● **THE INPUT**:
□ □ □ □ □ □ □
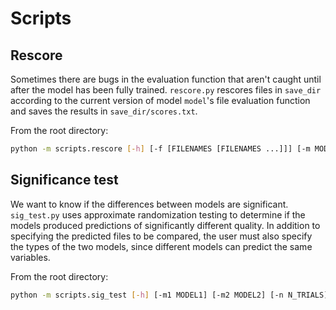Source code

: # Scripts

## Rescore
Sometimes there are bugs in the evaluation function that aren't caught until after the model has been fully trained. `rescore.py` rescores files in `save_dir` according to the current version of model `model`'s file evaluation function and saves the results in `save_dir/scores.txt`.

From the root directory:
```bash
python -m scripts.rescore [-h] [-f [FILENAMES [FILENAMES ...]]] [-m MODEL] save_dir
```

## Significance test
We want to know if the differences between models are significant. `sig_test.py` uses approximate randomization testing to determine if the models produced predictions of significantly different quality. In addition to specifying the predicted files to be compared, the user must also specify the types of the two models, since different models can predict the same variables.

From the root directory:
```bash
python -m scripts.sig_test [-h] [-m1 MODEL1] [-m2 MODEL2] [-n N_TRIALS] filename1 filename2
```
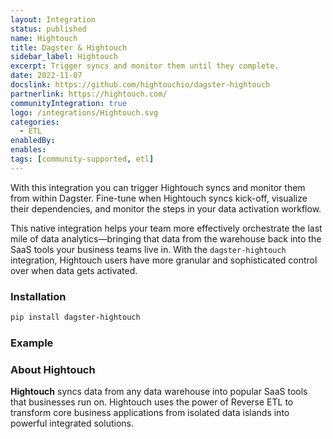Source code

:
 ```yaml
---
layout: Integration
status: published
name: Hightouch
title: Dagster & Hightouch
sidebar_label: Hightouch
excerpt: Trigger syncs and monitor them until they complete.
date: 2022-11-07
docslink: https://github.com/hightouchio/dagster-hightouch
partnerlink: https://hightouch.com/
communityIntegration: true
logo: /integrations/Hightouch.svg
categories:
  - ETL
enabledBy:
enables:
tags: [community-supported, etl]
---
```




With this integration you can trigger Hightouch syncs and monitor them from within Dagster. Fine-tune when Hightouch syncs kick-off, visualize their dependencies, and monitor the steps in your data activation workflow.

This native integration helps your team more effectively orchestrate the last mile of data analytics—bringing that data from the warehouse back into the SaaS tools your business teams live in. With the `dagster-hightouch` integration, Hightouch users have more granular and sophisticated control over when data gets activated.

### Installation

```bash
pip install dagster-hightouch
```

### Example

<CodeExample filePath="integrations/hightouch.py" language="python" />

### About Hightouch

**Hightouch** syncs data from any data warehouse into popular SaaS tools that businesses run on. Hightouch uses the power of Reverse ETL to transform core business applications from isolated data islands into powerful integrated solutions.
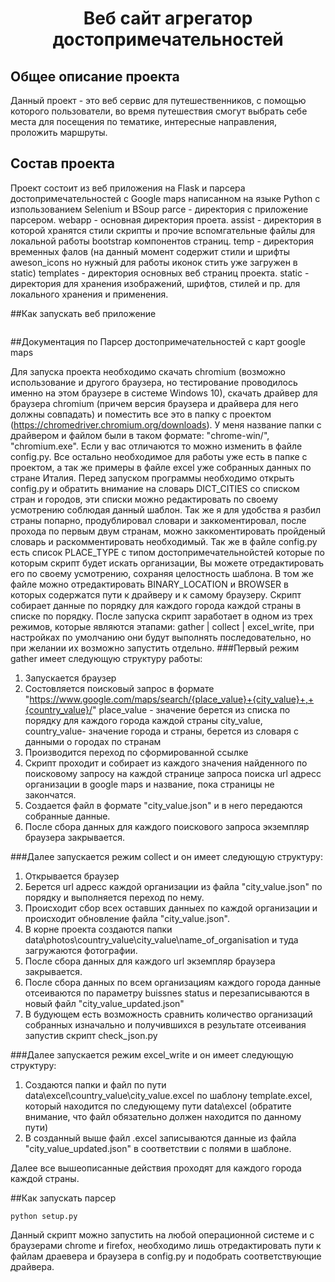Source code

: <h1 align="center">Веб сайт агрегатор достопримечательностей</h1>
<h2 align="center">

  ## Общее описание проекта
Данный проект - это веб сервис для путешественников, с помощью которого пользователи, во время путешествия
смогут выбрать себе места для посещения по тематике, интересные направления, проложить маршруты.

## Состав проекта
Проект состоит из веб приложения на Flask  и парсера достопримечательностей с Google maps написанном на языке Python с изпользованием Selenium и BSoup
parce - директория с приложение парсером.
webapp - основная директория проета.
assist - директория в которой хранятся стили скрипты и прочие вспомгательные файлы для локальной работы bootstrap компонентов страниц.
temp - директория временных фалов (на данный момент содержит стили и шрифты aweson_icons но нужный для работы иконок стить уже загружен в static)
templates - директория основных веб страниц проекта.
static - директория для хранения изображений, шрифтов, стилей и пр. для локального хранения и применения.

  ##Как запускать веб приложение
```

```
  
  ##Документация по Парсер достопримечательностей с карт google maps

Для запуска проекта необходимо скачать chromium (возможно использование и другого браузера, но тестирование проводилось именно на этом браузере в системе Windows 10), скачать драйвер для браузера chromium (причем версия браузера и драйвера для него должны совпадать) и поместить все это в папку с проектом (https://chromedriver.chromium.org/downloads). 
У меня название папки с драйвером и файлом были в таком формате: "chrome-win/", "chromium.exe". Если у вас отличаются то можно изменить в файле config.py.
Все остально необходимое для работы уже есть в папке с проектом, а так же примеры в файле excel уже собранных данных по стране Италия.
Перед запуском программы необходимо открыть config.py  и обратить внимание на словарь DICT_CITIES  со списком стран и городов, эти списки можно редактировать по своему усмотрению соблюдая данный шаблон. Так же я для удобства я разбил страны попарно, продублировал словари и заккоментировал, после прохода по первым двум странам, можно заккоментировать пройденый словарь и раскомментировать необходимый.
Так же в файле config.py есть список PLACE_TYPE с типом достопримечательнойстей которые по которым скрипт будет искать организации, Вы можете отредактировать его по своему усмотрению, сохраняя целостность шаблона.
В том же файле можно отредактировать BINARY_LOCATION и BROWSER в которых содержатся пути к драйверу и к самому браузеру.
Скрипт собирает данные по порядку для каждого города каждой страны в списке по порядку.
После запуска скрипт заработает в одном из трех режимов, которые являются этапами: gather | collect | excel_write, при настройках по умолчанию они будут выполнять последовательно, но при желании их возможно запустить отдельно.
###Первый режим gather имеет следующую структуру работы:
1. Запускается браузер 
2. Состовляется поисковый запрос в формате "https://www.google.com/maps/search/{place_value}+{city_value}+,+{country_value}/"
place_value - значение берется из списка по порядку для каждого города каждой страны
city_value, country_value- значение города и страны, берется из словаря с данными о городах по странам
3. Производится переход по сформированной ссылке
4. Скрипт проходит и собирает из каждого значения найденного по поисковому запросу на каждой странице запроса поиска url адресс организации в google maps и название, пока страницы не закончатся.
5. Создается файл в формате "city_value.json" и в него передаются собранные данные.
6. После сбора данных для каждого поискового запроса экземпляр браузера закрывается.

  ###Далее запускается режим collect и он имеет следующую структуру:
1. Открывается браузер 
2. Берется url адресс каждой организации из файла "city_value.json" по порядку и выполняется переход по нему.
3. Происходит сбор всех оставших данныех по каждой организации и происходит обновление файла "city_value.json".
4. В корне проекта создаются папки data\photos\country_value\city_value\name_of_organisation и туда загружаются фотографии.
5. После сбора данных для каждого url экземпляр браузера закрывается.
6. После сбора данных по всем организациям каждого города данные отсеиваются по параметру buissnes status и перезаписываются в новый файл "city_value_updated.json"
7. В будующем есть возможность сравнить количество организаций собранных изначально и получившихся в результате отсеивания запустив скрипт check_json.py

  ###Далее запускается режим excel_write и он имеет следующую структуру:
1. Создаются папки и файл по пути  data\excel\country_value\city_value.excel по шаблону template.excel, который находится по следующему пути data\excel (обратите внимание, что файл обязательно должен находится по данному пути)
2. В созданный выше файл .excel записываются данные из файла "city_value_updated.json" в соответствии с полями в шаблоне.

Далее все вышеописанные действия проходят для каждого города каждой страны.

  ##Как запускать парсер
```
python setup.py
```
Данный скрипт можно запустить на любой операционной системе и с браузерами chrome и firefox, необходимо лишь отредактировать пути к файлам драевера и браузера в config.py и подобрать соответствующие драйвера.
□ □ □ □ □ □ □
● **PROBLEM DETAILS**: Return, with no change at all, every line in the entries above from the line containing "5. Создается файл" through the line containing "1. Открывается браузер".

● **ANSWER FOR THE TASK**:
5. Создается файл в формате "city_value.json" и в него передаются собранные данные.
6. После сбора данных для каждого поискового запроса экземпляр браузера закрывается.

  ###Далее запускается режим collect и он имеет следующую структуру:
1. Открывается браузер 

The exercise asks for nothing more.